> _Listed entries_:
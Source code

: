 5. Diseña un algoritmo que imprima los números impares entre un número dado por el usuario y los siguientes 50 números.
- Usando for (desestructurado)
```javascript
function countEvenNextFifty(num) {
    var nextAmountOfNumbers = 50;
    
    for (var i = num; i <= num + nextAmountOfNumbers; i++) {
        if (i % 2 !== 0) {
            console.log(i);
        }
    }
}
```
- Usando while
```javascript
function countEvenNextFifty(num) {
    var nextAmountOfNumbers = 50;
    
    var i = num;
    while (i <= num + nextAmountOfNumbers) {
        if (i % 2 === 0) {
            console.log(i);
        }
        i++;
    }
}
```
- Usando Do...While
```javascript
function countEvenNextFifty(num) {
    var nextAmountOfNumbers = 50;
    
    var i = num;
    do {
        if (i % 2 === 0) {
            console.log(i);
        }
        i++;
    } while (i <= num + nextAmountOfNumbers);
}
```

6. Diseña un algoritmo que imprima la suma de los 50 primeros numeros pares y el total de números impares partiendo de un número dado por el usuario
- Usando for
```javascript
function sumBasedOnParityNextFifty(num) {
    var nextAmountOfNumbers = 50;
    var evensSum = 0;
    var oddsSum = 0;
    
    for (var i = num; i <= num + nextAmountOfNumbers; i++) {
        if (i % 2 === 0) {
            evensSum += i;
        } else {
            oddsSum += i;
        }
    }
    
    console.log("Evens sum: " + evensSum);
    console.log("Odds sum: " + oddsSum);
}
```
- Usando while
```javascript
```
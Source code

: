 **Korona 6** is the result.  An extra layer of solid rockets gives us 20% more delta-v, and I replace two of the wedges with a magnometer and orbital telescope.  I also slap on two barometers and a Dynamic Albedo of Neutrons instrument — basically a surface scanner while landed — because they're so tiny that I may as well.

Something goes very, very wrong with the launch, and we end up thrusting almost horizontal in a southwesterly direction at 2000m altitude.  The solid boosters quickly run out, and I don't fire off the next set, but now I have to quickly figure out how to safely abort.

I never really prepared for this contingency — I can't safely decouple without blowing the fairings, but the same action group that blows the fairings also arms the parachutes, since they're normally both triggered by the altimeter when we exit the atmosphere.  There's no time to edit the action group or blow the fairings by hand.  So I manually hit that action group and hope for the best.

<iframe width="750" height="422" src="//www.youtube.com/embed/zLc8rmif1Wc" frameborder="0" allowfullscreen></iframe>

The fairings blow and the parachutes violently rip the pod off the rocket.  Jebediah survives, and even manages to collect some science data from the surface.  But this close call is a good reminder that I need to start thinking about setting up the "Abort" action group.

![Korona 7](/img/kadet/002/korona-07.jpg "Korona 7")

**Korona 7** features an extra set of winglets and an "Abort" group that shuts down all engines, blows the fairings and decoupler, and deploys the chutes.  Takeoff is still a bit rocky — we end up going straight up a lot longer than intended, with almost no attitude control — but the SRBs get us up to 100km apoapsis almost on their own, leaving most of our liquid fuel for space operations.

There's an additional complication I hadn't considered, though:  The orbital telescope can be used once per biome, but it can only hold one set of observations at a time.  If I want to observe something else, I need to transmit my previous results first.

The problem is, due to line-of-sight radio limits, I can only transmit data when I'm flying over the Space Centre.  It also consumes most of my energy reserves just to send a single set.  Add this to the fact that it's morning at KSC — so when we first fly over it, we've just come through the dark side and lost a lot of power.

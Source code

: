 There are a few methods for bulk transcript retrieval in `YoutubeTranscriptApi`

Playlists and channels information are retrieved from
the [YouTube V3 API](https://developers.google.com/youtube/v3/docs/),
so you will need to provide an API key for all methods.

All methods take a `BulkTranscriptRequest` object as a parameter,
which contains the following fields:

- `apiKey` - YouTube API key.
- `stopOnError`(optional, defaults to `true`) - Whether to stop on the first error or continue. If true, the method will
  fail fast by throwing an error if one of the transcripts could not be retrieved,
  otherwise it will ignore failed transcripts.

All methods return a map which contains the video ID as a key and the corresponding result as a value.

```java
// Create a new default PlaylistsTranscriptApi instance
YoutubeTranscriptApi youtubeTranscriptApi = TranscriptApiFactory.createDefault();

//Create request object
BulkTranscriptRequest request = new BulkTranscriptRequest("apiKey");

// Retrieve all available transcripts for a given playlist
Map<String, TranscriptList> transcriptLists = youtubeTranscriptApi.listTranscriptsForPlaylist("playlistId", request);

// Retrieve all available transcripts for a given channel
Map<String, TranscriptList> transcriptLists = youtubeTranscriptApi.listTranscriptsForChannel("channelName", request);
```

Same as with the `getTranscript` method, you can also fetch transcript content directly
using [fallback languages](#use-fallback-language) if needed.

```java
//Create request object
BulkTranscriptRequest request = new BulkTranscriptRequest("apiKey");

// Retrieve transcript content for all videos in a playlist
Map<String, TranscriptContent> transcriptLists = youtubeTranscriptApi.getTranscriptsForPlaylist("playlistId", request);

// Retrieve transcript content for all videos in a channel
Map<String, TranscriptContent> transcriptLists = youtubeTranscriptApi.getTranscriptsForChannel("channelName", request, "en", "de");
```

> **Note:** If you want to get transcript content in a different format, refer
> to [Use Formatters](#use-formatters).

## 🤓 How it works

> _Problem statement_:
Every line of the material should be transcribed without alteration.

> _Answer space_:
Source code

: 5. Diseña un algoritmo que imprima los números impares entre un número dado por el usuario y los siguientes 50 números.
- Usando for (desestructurado)
```javascript
function countEvenNextFifty(num) {
    var nextAmountOfNumbers = 50;
    
    for (var i = num; i <= num + nextAmountOfNumbers; i++) {
        if (i % 2 !== 0) {
            console.log(i);
        }
    }
}
```
- Usando while
```javascript
function countEvenNextFifty(num) {
    var nextAmountOfNumbers = 50;
    
    var i = num;
    while (i <= num + nextAmountOfNumbers) {
        if (i % 2 === 0) {
            console.log(i);
        }
        i++;
    }
}
```
- Usando Do...While
```javascript
function countEvenNextFifty(num) {
    var nextAmountOfNumbers = 50;
    
    var i = num;
    do {
        if (i % 2 === 0) {
            console.log(i);
        }
        i++;
    } while (i <= num + nextAmountOfNumbers);
}
```

6. Diseña un algoritmo que imprima la suma de los 50 primeros numeros pares y el total de números impares partiendo de un número dado por el usuario
- Usando for
```javascript
function sumBasedOnParityNextFifty(num) {
    var nextAmountOfNumbers = 50;
    var evensSum = 0;
    var oddsSum = 0;
    
    for (var i = num; i <= num + nextAmountOfNumbers; i++) {
        if (i % 2 === 0) {
            evensSum += i;
        } else {
            oddsSum += i;
        }
    }
    
    console.log("Evens sum: " + evensSum);
    console.log("Odds sum: " + oddsSum);
}
```
- Usando while
```javascript
```
Source code

: **Korona 6** is the result.  An extra layer of solid rockets gives us 20% more delta-v, and I replace two of the wedges with a magnometer and orbital telescope.  I also slap on two barometers and a Dynamic Albedo of Neutrons instrument — basically a surface scanner while landed — because they're so tiny that I may as well.

Something goes very, very wrong with the launch, and we end up thrusting almost horizontal in a southwesterly direction at 2000m altitude.  The solid boosters quickly run out, and I don't fire off the next set, but now I have to quickly figure out how to safely abort.

I never really prepared for this contingency — I can't safely decouple without blowing the fairings, but the same action group that blows the fairings also arms the parachutes, since they're normally both triggered by the altimeter when we exit the atmosphere.  There's no time to edit the action group or blow the fairings by hand.  So I manually hit that action group and hope for the best.

<iframe width="750" height="422" src="//www.youtube.com/embed/zLc8rmif1Wc" frameborder="0" allowfullscreen></iframe>

The fairings blow and the parachutes violently rip the pod off the rocket.  Jebediah survives, and even manages to collect some science data from the surface.  But this close call is a good reminder that I need to start thinking about setting up the "Abort" action group.

![Korona 7](/img/kadet/002/korona-07.jpg "Korona 7")

**Korona 7** features an extra set of winglets and an "Abort" group that shuts down all engines, blows the fairings and decoupler, and deploys the chutes.  Takeoff is still a bit rocky — we end up going straight up a lot longer than intended, with almost no attitude control — but the SRBs get us up to 100km apoapsis almost on their own, leaving most of our liquid fuel for space operations.

There's an additional complication I hadn't considered, though:  The orbital telescope can be used once per biome, but it can only hold one set of observations at a time.  If I want to observe something else, I need to transmit my previous results first.

The problem is, due to line-of-sight radio limits, I can only transmit data when I'm flying over the Space Centre.  It also consumes most of my energy reserves just to send a single set.  Add this to the fact that it's morning at KSC — so when we first fly over it, we've just come through the dark side and lost a lot of power.

Source code

: There are a few methods for bulk transcript retrieval in `YoutubeTranscriptApi`

Playlists and channels information are retrieved from
the [YouTube V3 API](https://developers.google.com/youtube/v3/docs/),
so you will need to provide an API key for all methods.

All methods take a `BulkTranscriptRequest` object as a parameter,
which contains the following fields:

- `apiKey` - YouTube API key.
- `stopOnError`(optional, defaults to `true`) - Whether to stop on the first error or continue. If true, the method will
  fail fast by throwing an error if one of the transcripts could not be retrieved,
  otherwise it will ignore failed transcripts.

All methods return a map which contains the video ID as a key and the corresponding result as a value.

```java
// Create a new default PlaylistsTranscriptApi instance
YoutubeTranscriptApi youtubeTranscriptApi = TranscriptApiFactory.createDefault();

//Create request object
BulkTranscriptRequest request = new BulkTranscriptRequest("apiKey");

// Retrieve all available transcripts for a given playlist
Map<String, TranscriptList> transcriptLists = youtubeTranscriptApi.listTranscriptsForPlaylist("playlistId", request);

// Retrieve all available transcripts for a given channel
Map<String, TranscriptList> transcriptLists = youtubeTranscriptApi.listTranscriptsForChannel("channelName", request);
```

Same as with the `getTranscript` method, you can also fetch transcript content directly
using [fallback languages](#use-fallback-language) if needed.

```java
//Create request object
BulkTranscriptRequest request = new BulkTranscriptRequest("apiKey");

// Retrieve transcript content for all videos in a playlist
Map<String, TranscriptContent> transcriptLists = youtubeTranscriptApi.getTranscriptsForPlaylist("playlistId", request);

// Retrieve transcript content for all videos in a channel
Map<String, TranscriptContent> transcriptLists = youtubeTranscriptApi.getTranscriptsForChannel("channelName", request, "en", "de");
```

> **Note:** If you want to get transcript content in a different format, refer
> to [Use Formatters](#use-formatters).

## 🤓 How it works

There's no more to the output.